10 The plaintiffs submit that Alexi Beck is entitled to be registered as a shareholder – as the pre-emptive provisions of Art 28 do not apply in the case of a transfer to the daughter of an existing shareholder – unless the directors have positively exercised their discretion to decline registration under Art 31, which, by reason of their failure to pass any resolution at all, they have not done.

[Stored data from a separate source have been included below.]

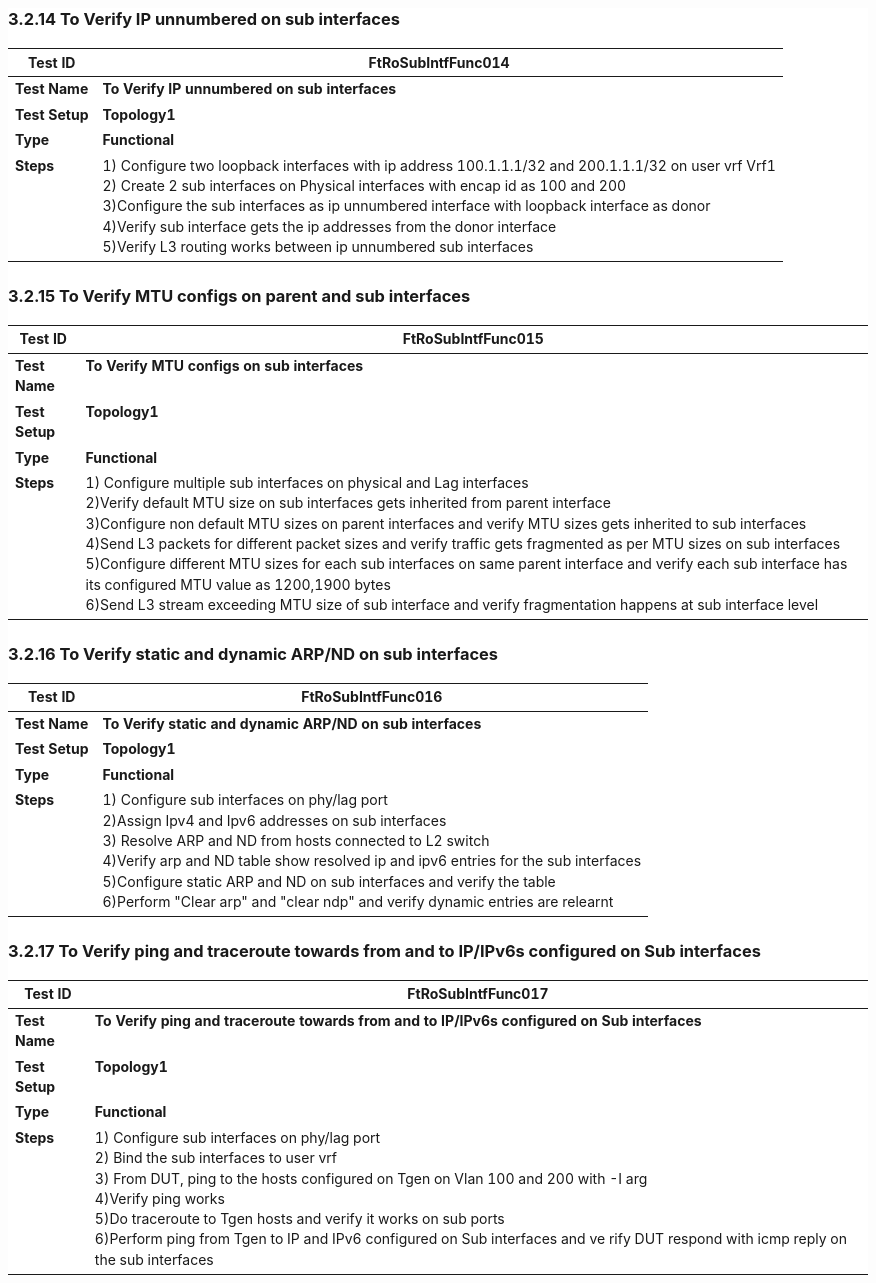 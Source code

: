 

### 3.2.14  To Verify IP unnumbered on sub interfaces

| **Test ID**    | **FtRoSubIntfFunc014**                                       |
| -------------- | ------------------------------------------------------------ |
| **Test Name**  | **To Verify IP unnumbered on sub interfaces**                |
| **Test Setup** | **Topology1**                                                |
| **Type**       | **Functional**                                               |
| **Steps**      | 1) Configure two loopback interfaces with ip address 100.1.1.1/32 and 200.1.1.1/32 on user vrf Vrf1<br/>2) Create 2 sub interfaces on Physical interfaces with encap id as 100 and 200<br/>3)Configure the sub interfaces as ip unnumbered interface with loopback interface as donor<br/>4)Verify sub interface gets the ip addresses from the donor interface<br/>5)Verify L3 routing works between ip unnumbered sub interfaces |



### 3.2.15  To Verify MTU configs on parent and sub interfaces

| **Test ID**    | **FtRoSubIntfFunc015**                                       |
| -------------- | ------------------------------------------------------------ |
| **Test Name**  | **To Verify MTU configs on sub interfaces**                  |
| **Test Setup** | **Topology1**                                                |
| **Type**       | **Functional**                                               |
| **Steps**      | 1) Configure multiple sub interfaces on physical and Lag interfaces<br/>2)Verify default MTU size on sub interfaces gets inherited from parent interface<br/>3)Configure non default MTU sizes on parent interfaces and verify MTU sizes gets inherited to sub interfaces<br/>4)Send L3 packets for different packet sizes and verify traffic gets fragmented as per MTU sizes on sub interfaces<br/>5)Configure different MTU sizes for each sub interfaces on same parent interface and verify each sub interface has its configured MTU value as 1200,1900 bytes<br/>6)Send L3 stream exceeding MTU size of sub interface and verify fragmentation happens at sub interface level |

### 3.2.16  To Verify static and dynamic  ARP/ND on sub interfaces

| **Test ID**    | **FtRoSubIntfFunc016**                                       |
| -------------- | ------------------------------------------------------------ |
| **Test Name**  | **To Verify static and dynamic ARP/ND on sub interfaces**    |
| **Test Setup** | **Topology1**                                                |
| **Type**       | **Functional**                                               |
| **Steps**      | 1) Configure sub interfaces on phy/lag port <br/>2)Assign Ipv4 and Ipv6 addresses on sub interfaces<br/>3) Resolve ARP and ND from hosts connected to L2 switch<br/>4)Verify arp and ND table show resolved ip and ipv6 entries for the sub interfaces<br/>5)Configure static ARP and ND on sub interfaces and verify the table<br/>6)Perform "Clear arp" and "clear ndp" and verify dynamic entries are relearnt |



### 3.2.17  To Verify ping and traceroute towards from and to IP/IPv6s configured on Sub interfaces

| **Test ID**    | **FtRoSubIntfFunc017**                                       |
| -------------- | ------------------------------------------------------------ |
| **Test Name**  | **To Verify ping and traceroute towards from and to IP/IPv6s configured on Sub interfaces** |
| **Test Setup** | **Topology1**                                                |
| **Type**       | **Functional**                                               |
| **Steps**      | 1) Configure sub interfaces on phy/lag port<br/>2) Bind the sub interfaces to user vrf<br/>3) From DUT, ping to the hosts configured on Tgen on Vlan 100 and 200 with -I arg<br/>4)Verify ping works<br/>5)Do traceroute to Tgen hosts and verify it works on sub ports<br/>6)Perform ping from Tgen to IP and IPv6 configured on Sub interfaces and ve rify DUT respond with icmp reply on the sub interfaces |
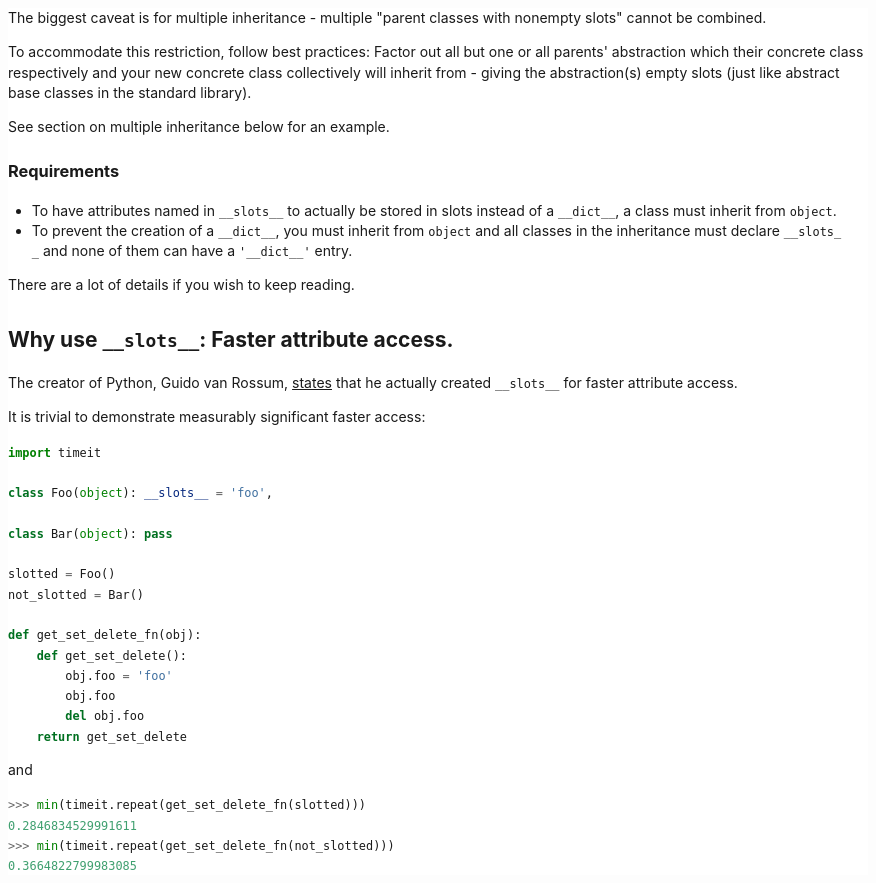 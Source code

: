 The biggest caveat is for multiple inheritance - multiple "parent classes with nonempty slots" cannot be combined.

To accommodate this restriction, follow best practices: Factor out all but one or all parents' abstraction which their concrete class respectively and your new concrete class collectively will inherit from - giving the abstraction(s) empty slots (just like abstract base classes in the standard library).

See section on multiple inheritance below for an example.

### Requirements

- To have attributes named in `__slots__` to actually be stored in slots instead of a `__dict__`, a class must inherit from `object`.
- To prevent the creation of a `__dict__`, you must inherit from `object` and all classes in the inheritance must declare `__slots__` and none of them can have a `'__dict__'` entry.

There are a lot of details if you wish to keep reading.

## Why use `__slots__`: Faster attribute access.

The creator of Python, Guido van Rossum, [states](http://python-history.blogspot.com/2010/06/inside-story-on-new-style-classes.html) that he actually created `__slots__` for faster attribute access.

It is trivial to demonstrate measurably significant faster access:

```python
import timeit

class Foo(object): __slots__ = 'foo',

class Bar(object): pass

slotted = Foo()
not_slotted = Bar()

def get_set_delete_fn(obj):
    def get_set_delete():
        obj.foo = 'foo'
        obj.foo
        del obj.foo
    return get_set_delete

```

and

```python
>>> min(timeit.repeat(get_set_delete_fn(slotted)))
0.2846834529991611
>>> min(timeit.repeat(get_set_delete_fn(not_slotted)))
0.3664822799983085

```
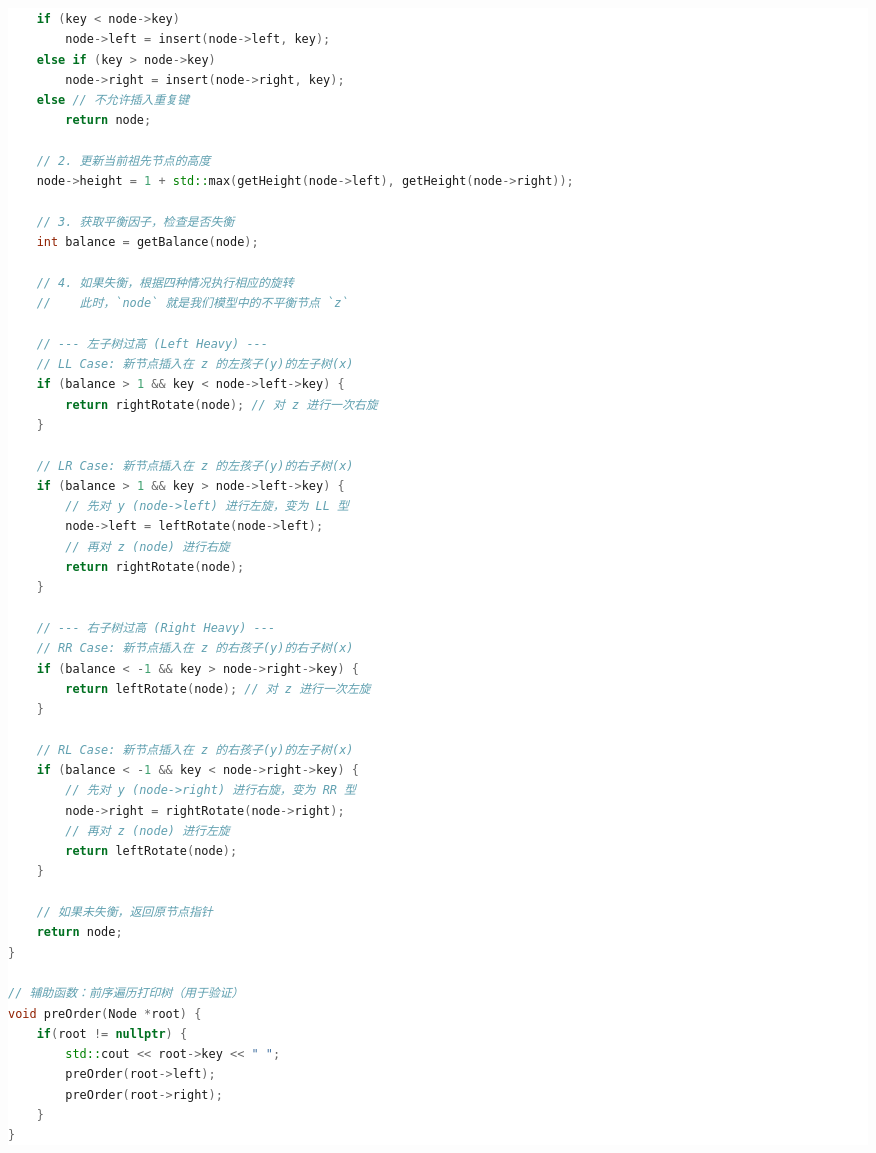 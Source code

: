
 ```c++
    if (key < node->key)
        node->left = insert(node->left, key);
    else if (key > node->key)
        node->right = insert(node->right, key);
    else // 不允许插入重复键
        return node;

    // 2. 更新当前祖先节点的高度
    node->height = 1 + std::max(getHeight(node->left), getHeight(node->right));

    // 3. 获取平衡因子，检查是否失衡
    int balance = getBalance(node);

    // 4. 如果失衡，根据四种情况执行相应的旋转
    //    此时，`node` 就是我们模型中的不平衡节点 `z`

    // --- 左子树过高 (Left Heavy) ---
    // LL Case: 新节点插入在 z 的左孩子(y)的左子树(x)
    if (balance > 1 && key < node->left->key) {
        return rightRotate(node); // 对 z 进行一次右旋
    }

    // LR Case: 新节点插入在 z 的左孩子(y)的右子树(x)
    if (balance > 1 && key > node->left->key) {
        // 先对 y (node->left) 进行左旋，变为 LL 型
        node->left = leftRotate(node->left);
        // 再对 z (node) 进行右旋
        return rightRotate(node);
    }

    // --- 右子树过高 (Right Heavy) ---
    // RR Case: 新节点插入在 z 的右孩子(y)的右子树(x)
    if (balance < -1 && key > node->right->key) {
        return leftRotate(node); // 对 z 进行一次左旋
    }

    // RL Case: 新节点插入在 z 的右孩子(y)的左子树(x)
    if (balance < -1 && key < node->right->key) {
        // 先对 y (node->right) 进行右旋，变为 RR 型
        node->right = rightRotate(node->right);
        // 再对 z (node) 进行左旋
        return leftRotate(node);
    }

    // 如果未失衡，返回原节点指针
    return node;
}

// 辅助函数：前序遍历打印树（用于验证）
void preOrder(Node *root) {
    if(root != nullptr) {
        std::cout << root->key << " ";
        preOrder(root->left);
        preOrder(root->right);
    }
}
```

11 Where the corporate constitution provides that a transfer is to be registered, but at the same time confers on the directors a discretion to decline to register, the transferee is entitled to be registered unless and until the directors formally and affirmatively exercise their discretion to decline; and where the directors are evenly divided and there is no casting vote, there is no such exercise of discretion [Re Hackney Pavilion Limited [1924] 1 Ch 276; Re Chas Jeffries & Sons Pty Ltd [1949] VLR 190, 194; Moodie v Shepherd [1949] 2 All ER 1044; [1950] SC (HL) 60, 66, 68, 71; Re Zinotty Properties [1984] 1 WLR 1249, 1260; Bothranch Pty Limited v Monitronix Limited (1989) 15 ACLR 35, 48; Sutherland v Bosch (Aust) Pty Limited (2000) 33 ACSR 680, 686 [42]].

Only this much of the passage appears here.